Les manifestants s’en sont pris aux symboles de l’Etat et aux symboles de l’activité minière. Des édifices publics comme la sous-préfecture, la mairie, ou encore le poste de gendarmerie ont été incendiés. Des attaques ont été menées contre des infrastructures militaires et des centres de santé. Dans un communiqué, le gouvernement s’est d’ailleurs dit « consterné » par ces « attaques d’une rare violence » qui constituent des « atteintes graves à la sécurité des personnes et des biens ».

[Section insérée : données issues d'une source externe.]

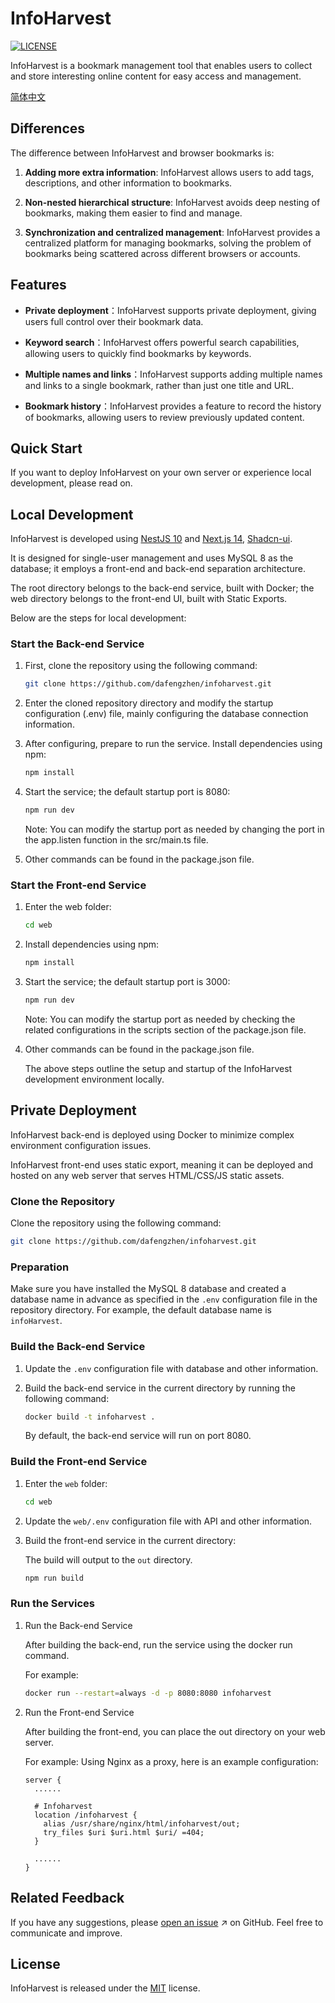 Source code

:# InfoHarvest

[![LICENSE](https://img.shields.io/github/license/dafengzhen/infoharvest)](https://github.com/dafengzhen/infoharvest/blob/main/LICENSE)

InfoHarvest is a bookmark management tool that enables users to collect and store interesting online content for easy access and management.

[简体中文](./README.zh.md)

## Differences

The difference between InfoHarvest and browser bookmarks is:

1. **Adding more extra information**: InfoHarvest allows users to add tags, descriptions, and other information to bookmarks.

2. **Non-nested hierarchical structure**: InfoHarvest avoids deep nesting of bookmarks, making them easier to find and manage.

3. **Synchronization and centralized management**: InfoHarvest provides a centralized platform for managing bookmarks, solving the problem of bookmarks being scattered across different browsers or accounts.

## Features

- **Private deployment**：InfoHarvest supports private deployment, giving users full control over their bookmark data.

- **Keyword search**：InfoHarvest offers powerful search capabilities, allowing users to quickly find bookmarks by keywords.

- **Multiple names and links**：InfoHarvest supports adding multiple names and links to a single bookmark, rather than just one title and URL.

- **Bookmark history**：InfoHarvest provides a feature to record the history of bookmarks, allowing users to review previously updated content.

## Quick Start

If you want to deploy InfoHarvest on your own server or experience local development, please read on.

## Local Development

InfoHarvest is developed using [NestJS 10](https://nestjs.com) and [Next.js 14](https://nextjs.org), [Shadcn-ui](https://ui.shadcn.com).

It is designed for single-user management and uses MySQL 8 as the database; it employs a front-end and back-end separation architecture.

The root directory belongs to the back-end service, built with Docker; the web directory belongs to the front-end UI, built with Static Exports.

Below are the steps for local development:

### Start the Back-end Service

1. First, clone the repository using the following command:

   ```bash
   git clone https://github.com/dafengzhen/infoharvest.git
   ```

2. Enter the cloned repository directory and modify the startup configuration (.env) file, mainly configuring the database connection information.

3. After configuring, prepare to run the service. Install dependencies using npm:

   ```bash
   npm install
   ```

4. Start the service; the default startup port is 8080:

   ```bash
   npm run dev
   ```

   Note: You can modify the startup port as needed by changing the port in the app.listen function in the src/main.ts file.

5. Other commands can be found in the package.json file.

### Start the Front-end Service

1. Enter the web folder:

   ```bash
   cd web
   ```

2. Install dependencies using npm:

   ```bash
   npm install
   ```

3. Start the service; the default startup port is 3000:

   ```bash
   npm run dev
   ```

   Note: You can modify the startup port as needed by checking the related configurations in the scripts section of the package.json file.

4. Other commands can be found in the package.json file.

   The above steps outline the setup and startup of the InfoHarvest development environment locally.

## Private Deployment

InfoHarvest back-end is deployed using Docker to minimize complex environment configuration issues.

InfoHarvest front-end uses static export, meaning it can be deployed and hosted on any web server that serves HTML/CSS/JS static assets.

### Clone the Repository

Clone the repository using the following command:

```bash
git clone https://github.com/dafengzhen/infoharvest.git
```

### Preparation

Make sure you have installed the MySQL 8 database and created a database name in advance as specified in the ```.env``` configuration file in the repository directory. For example, the default database name is ```infoHarvest```.

### Build the Back-end Service

1. Update the ```.env``` configuration file with database and other information.

2. Build the back-end service in the current directory by running the following command:

   ```bash
   docker build -t infoharvest .
   ```

   By default, the back-end service will run on port 8080.

### Build the Front-end Service

1. Enter the `web` folder:

   ```bash
   cd web
   ```

2. Update the `web/.env` configuration file with API and other information.

3. Build the front-end service in the current directory:

   The build will output to the `out` directory.

   ```bash
   npm run build
   ```

### Run the Services

1. Run the Back-end Service

   After building the back-end, run the service using the docker run command.

   For example:

   ```bash
   docker run --restart=always -d -p 8080:8080 infoharvest
   ```

2. Run the Front-end Service

   After building the front-end, you can place the out directory on your web server.

   For example: Using Nginx as a proxy, here is an example configuration:

   ```nginx
   server {
     ......
   
     # Infoharvest
     location /infoharvest {
       alias /usr/share/nginx/html/infoharvest/out;
       try_files $uri $uri.html $uri/ =404;
     }
   
     ......
   }
   ```

## Related Feedback

If you have any suggestions, please [open an issue](https://github.com/dafengzhen/infoharvest/issues) ↗ on GitHub. Feel free to communicate and improve.

## License

InfoHarvest is released under the [MIT](https://opensource.org/licenses/MIT) license.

Les manifestants s’en sont également pris à des infrastructures économiques, de transport notamment. Selon des témoignages recueillis par l’Agence France Presse, ils ont tenté de déboulonner les rails des trains transportant la bauxite exploitée dans la région par plusieurs sociétés minières. « Depuis 07H du matin, Kolaboui est en ébullition, a raconté Alphadio Barry, un chauffeur dont le camion est bloqué sur place depuis deux jours. Les jeunes armés de gourdins et de bâtons, certains de bidons d’essence, pillent, brûlent et même cassent tout sur leur passage. »
Si la contestation s’est étendue à Kolaboui, c’est parce que cette ville est un carrefour, un nœud routier et ferroviaire. C’est aussi là que se trouve le Centre industriel de la Compagnie des bauxites de Guinée. Les manifestants demandent le rétablissement de l’accès à l’électricité et à l’eau, des services de base qui leur manquent alors que les sociétés minières qui exploitent la zone, l’une des plus importantes réserves de bauxites au monde, ne connaissent pas les coupures de courant.
En l’espace de dix jours, les manifestations ont déjà fait au moins deux morts et des dizaines de blessés. Des violences dont l’origine remonte à une panne survenue début septembre, qui a coupé l’accès à l’électricité dans la ville. Les manifestants réclament également un raccordement à l’eau et des emplois plus nombreux.
Source : Jeune Afrique et Rfi Afrique.